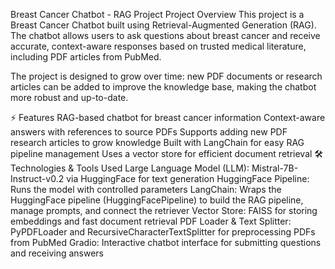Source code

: Breast Cancer Chatbot - RAG Project
Project Overview
This project is a Breast Cancer Chatbot built using Retrieval-Augmented Generation (RAG).
The chatbot allows users to ask questions about breast cancer and receive accurate, context-aware responses based on trusted medical literature, including PDF articles from PubMed.

The project is designed to grow over time: new PDF documents or research articles can be added to improve the knowledge base, making the chatbot more robust and up-to-date.

⚡ Features
RAG-based chatbot for breast cancer information
Context-aware answers with references to source PDFs
Supports adding new PDF research articles to grow knowledge
Built with LangChain for easy RAG pipeline management
Uses a vector store for efficient document retrieval
🛠 Technologies & Tools Used
Large Language Model (LLM): Mistral-7B-Instruct-v0.2 via HuggingFace for text generation
HuggingFace Pipeline: Runs the model with controlled parameters
LangChain: Wraps the HuggingFace pipeline (HuggingFacePipeline) to build the RAG pipeline, manage prompts, and connect the retriever
Vector Store: FAISS for storing embeddings and fast document retrieval
PDF Loader & Text Splitter: PyPDFLoader and RecursiveCharacterTextSplitter for preprocessing PDFs from PubMed
Gradio: Interactive chatbot interface for submitting questions and receiving answers
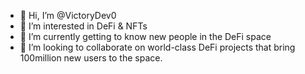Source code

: - 👋 Hi, I’m @VictoryDev0
- 👀 I’m interested in DeFi & NFTs
- 🌱 I’m currently getting to know new people in the DeFi space
- 💞️ I’m looking to collaborate on world-class DeFi projects that bring 100million new users to the space.

<!---
Papa-Gogo/Papa-Gogo is a ✨ special ✨ repository because its `README.md` (this file) appears on your GitHub profile.
You can click the Preview link to take a look at your changes.
--->
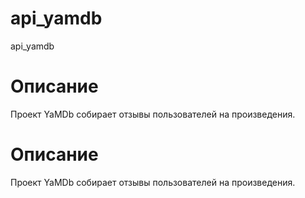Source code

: # api_yamdb
api_yamdb

# Описание
Проект YaMDb собирает отзывы пользователей на произведения.

# Описание
Проект YaMDb собирает отзывы пользователей на произведения.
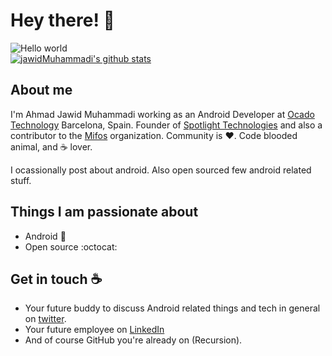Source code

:# Hey there! :wave:

<img src="https://raw.githubusercontent.com/sagar-viradiya/sagar-viradiya/master/resources/banner.png" alt="Hello world">

<br/>
<a href="https://github.com/jawidMuhammadi?tab=repositories">
 <img align="center" src="https://github-readme-stats.vercel.app/api?username=jawidMuhammadi&&show_icons=true&title_color=ffffff&icon_color=87ceeb&text_color=daf7dc&bg_color=002366&show_icons=true&theme=dracula&line_height=27" alt="jawidMuhammadi's github stats"/>
</a>

## About me

I'm Ahmad Jawid Muhammadi working as an Android Developer at [Ocado Technology](https://www.ocadogroup.com/technology/development-centres/barcelona/) Barcelona, Spain. Founder of [Spotlight Technologies](https://play.google.com/store/apps/developer?id=Spotlight+Technologies&hl=en_IN&gl=US) and also a contributor to the [Mifos](https://mifos.org/) organization. Community is :heart:. Code blooded animal, and :coffee: lover. 

I ocassionally post about android. Also open sourced few android related stuff.  


## Things I am passionate about

- Android :robot:
- Open source :octocat:

## Get in touch :coffee:

- Your future buddy to discuss Android related things and tech in general on [twitter](https://twitter.com/muhammadi_jawid).
- Your future employee on [LinkedIn](https://www.linkedin.com/in/jawidmuhammadi)
- And of course GitHub you're already on (Recursion).


<!--
**jawidMuhammadi/jawidMuhammadi** is a ✨ _special_ ✨ repository because its `README.md` (this file) appears on your GitHub profile.

Here are some ideas to get you started:

- 🔭 I’m currently working on ...
- 🌱 I’m currently learning ...
- 👯 I’m looking to collaborate on ...
- 🤔 I’m looking for help with ...
- 💬 Ask me about ...
- 📫 How to reach me: ...
- 😄 Pronouns: ...
- ⚡ Fun fact: ...

-->
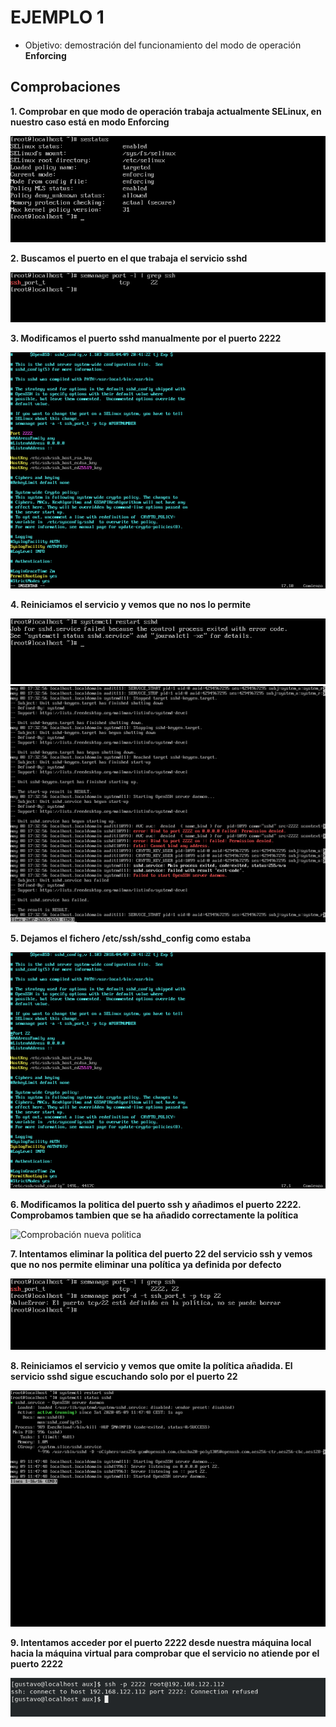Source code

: # EJEMPLO 1

- Objetivo: demostración del funcionamiento del modo de operación **Enforcing**

## Comprobaciones

**1. Comprobar en que modo de operación trabaja actualmente SELinux, en nuestro caso está en modo Enforcing**

![Sestatus](../img/sestatus_selinuxx.png)

**2. Buscamos el puerto en el que trabaja el servicio sshd**

![SSHD](../img/puertossh.png)

**3. Modificamos el puerto sshd manualmente por el puerto 2222**

![Puerto 2222](../img/puerto_2222.png)

**4. Reiniciamos el servicio y vemos que no nos lo permite**

![Fallo restart](../img/restart_sshd.png)
![Fallo journalctl](../img/journalctl_sshd.png)

**5. Dejamos el fichero /etc/ssh/sshd_config como estaba**

![Puerto 22](../img/puerto22.png)


**6. Modificamos la politica del puerto ssh y añadimos el puerto 2222. Comprobamos tambien que se ha añadido correctamente la política**

![Comprobación nueva politica](../img/añadir_puerto2222.png)

**7. Intentamos eliminar la politica del puerto 22 del servicio ssh y vemos que no nos permite eliminar una política ya definida por defecto**

![Comprobacion borra politica definida por defecto](../img/comprobacion_eliminar_politica.png)


**8. Reiniciamos el servicio y vemos que omite la política añadida. El servicio sshd sigue escuchando solo por el puerto 22**

![Omisión nueva política](../img/restart_ok.png)

**9. Intentamos acceder por el puerto 2222 desde nuestra máquina local hacia la máquina virtual para comprobar que el servicio no atiende por el puerto 2222**

![Comprobación final](../img/comprobacion_final.png)









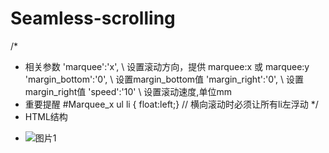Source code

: # Seamless-scrolling
/*
 * 相关参数 
   'marquee':'x',        \\ 设置滚动方向，提供 marquee:x 或 marquee:y
   'margin_bottom':'0',  \\ 设置margin_bottom值
   'margin_right':'0',   \\ 设置margin_right值
   'speed':'10'          \\ 设置滚动速度,单位mm
 * 重要提醒
   #Marquee_x ul li { float:left;} // 横向滚动时必须让所有li左浮动 
 */
 * HTML结构
  <div id="Marquee"> 
        <ul> 
              <li> 
                 <div><img alt="图片1" src="http://fpoimg.com/100x100" /></div>
              </li>
         </ul> 
   </div>  
  



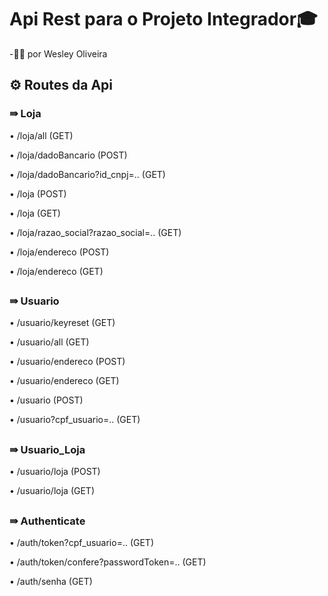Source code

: # Api Rest para o Projeto Integrador🎓

-👨‍💻 por Wesley Oliveira


## ⚙ Routes da Api

### ⇛ Loja

<div>
  <p>• /loja/all (GET)</p>
  <p>• /loja/dadoBancario (POST)</p>
  <p>• /loja/dadoBancario?id_cnpj=.. (GET)</p>
  <p>• /loja (POST)</p>
  <p>• /loja (GET)</p>
  <p>• /loja/razao_social?razao_social=.. (GET)</p>
  <p>• /loja/endereco (POST)</p>
  <p>• /loja/endereco (GET)</p>
</div>

##

### ⇛ Usuario
<div>
  <p>• /usuario/keyreset (GET)</p>
  <p>• /usuario/all (GET)</p>
  <p>• /usuario/endereco (POST)</p>
  <p>• /usuario/endereco (GET)</p>
  <p>• /usuario (POST)</p>
  <p>• /usuario?cpf_usuario=.. (GET)</p>
</div>

##

### ⇛ Usuario_Loja
<div>
  <p>• /usuario/loja (POST)</p>
  <p>• /usuario/loja (GET)</p>
</div>

##

### ⇛ Authenticate
<div>
  <p>• /auth/token?cpf_usuario=.. (GET)</p>
  <p>• /auth/token/confere?passwordToken=.. (GET)</p>
  <p>• /auth/senha (GET)</p>
</div>

##
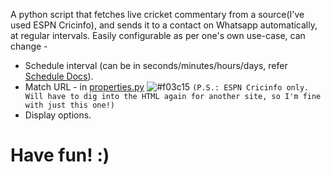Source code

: A python script that fetches live cricket commentary from a source(I've used ESPN Cricinfo), and sends it to a contact on Whatsapp automatically, at regular intervals.
Easily configurable as per one's own use-case, can change -
- Schedule interval (can be in seconds/minutes/hours/days, refer [Schedule Docs](https://schedule.readthedocs.io/en/stable/)).
- Match URL - in [properties.py](properties.py)
![#f03c15](https://placehold.it/15/f03c15/000000?text=+) `(P.S.: ESPN Cricinfo only. Will have to dig into the HTML again for another site, so I'm fine with just this one!)`
- Display options.

<h1>Have fun! :)<h1>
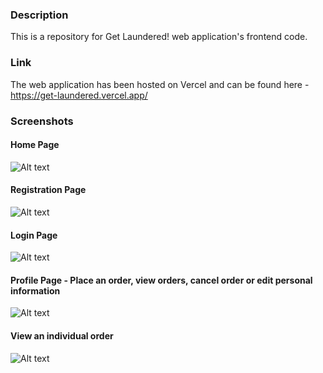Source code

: ### Description

This is a repository for Get Laundered! web application's frontend code.

### Link
The web application has been hosted on Vercel and can be found here - https://get-laundered.vercel.app/

### Screenshots

#### Home Page

![Alt text](https://i.ibb.co/BqYGzDh/Get-Laundered.png)

#### Registration Page

![Alt text](https://i.ibb.co/48RJJpK/Get-Laundered-1.png)

#### Login Page

![Alt text](https://i.ibb.co/KDz8m3V/Get-Laundered-2.png)

#### Profile Page - Place an order, view orders, cancel order or edit personal information

![Alt text](https://i.ibb.co/5hZkVHk/Get-Laundered-3.png)

#### View an individual order

![Alt text](https://i.ibb.co/QJrjXsh/Get-Laundered-4.png)
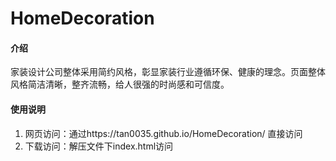 # HomeDecoration

#### 介绍
家装设计公司整体采用简约风格，彰显家装行业遵循环保、健康的理念。页面整体风格简洁清晰，整齐流畅，给人很强的时尚感和可信度。

#### 使用说明

1.  网页访问：通过https://tan0035.github.io/HomeDecoration/ 直接访问
2.  下载访问：解压文件下index.html访问
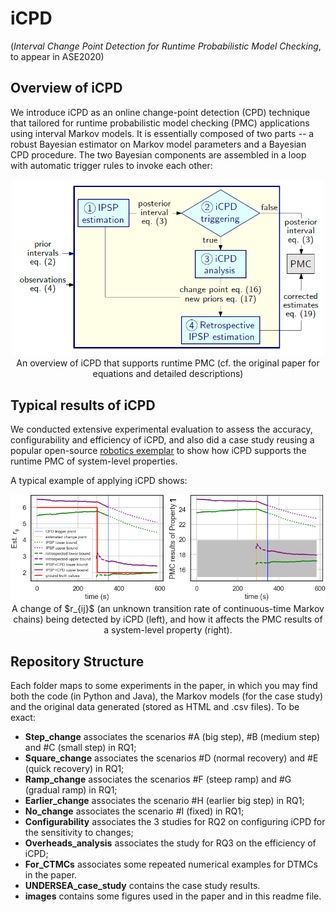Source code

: # iCPD
(*Interval Change Point Detection for Runtime Probabilistic Model Checking*, to appear in ASE2020)

## Overview of iCPD
We introduce iCPD as an online change-point detection (CPD) technique that tailored for runtime probabilistic model checking (PMC) applications using interval Markov models. It is essentially composed of two parts -- a robust Bayesian estimator on Markov model parameters and a Bayesian CPD procedure. The two Bayesian components are assembled in a loop with automatic trigger rules to invoke each other:


<p align="center">
  <img src="images/fig_work_flow.png" width="500" alt="iCPD work flow">
  <br />
  An overview of iCPD that supports runtime PMC (cf. the original paper for equations and detailed descriptions)
  <br />
</p>


## Typical results of iCPD
We conducted extensive experimental evaluation to assess the accuracy, configurability and efficiency of iCPD, and also did a case study
reusing a popular open-source [robotics exemplar](http://eprints.whiterose.ac.uk/113455/1/SEAMS_2017_UNDERSEA.pdf) to show how iCPD supports the runtime PMC of system-level properties.

A typical example of applying iCPD shows:

<p align="center">
  <img src="images/fig_undersea_example_for_readme.png" width="600" alt="iCPD results">
  <br />
  A change of $r_{ij}$ (an unknown transition rate of continuous-time Markov chains) being detected by iCPD (left), and how it affects the PMC results of a system-level property (right).
  <br />
</p>



## Repository Structure
Each folder maps to some experiments in the paper, in which you may find both the code (in Python and Java), the Markov models (for the case study) and the original data generated (stored as HTML and .csv files). To be exact:
* **Step_change** associates the scenarios #A (big step), #B (medium step) and #C (small step) in RQ1;
* **Square_change** associates the scenarios #D (normal recovery) and #E (quick recovery) in RQ1;
* **Ramp_change** associates the scenarios #F (steep ramp) and #G (gradual ramp) in RQ1;
* **Earlier_change** associates the scenario #H (earlier big step) in RQ1;
* **No_change** associates the scenario #I (fixed) in RQ1;
* **Configurability** associates the 3 studies for RQ2 on configuring iCPD for the sensitivity to changes;
* **Overheads_analysis** associates the study for RQ3 on the efficiency of iCPD;
* **For_CTMCs** associates some repeated numerical examples for DTMCs in the paper.
* **UNDERSEA_case_study** contains the case study results.
* **images** contains some figures used in the paper and in this readme file.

━━━━━━━━━━━━━━━━━━━━

### Requirement
Report how many lines in the data contain the word "Fallo", with no words besides the number.

### Result of this exercise
2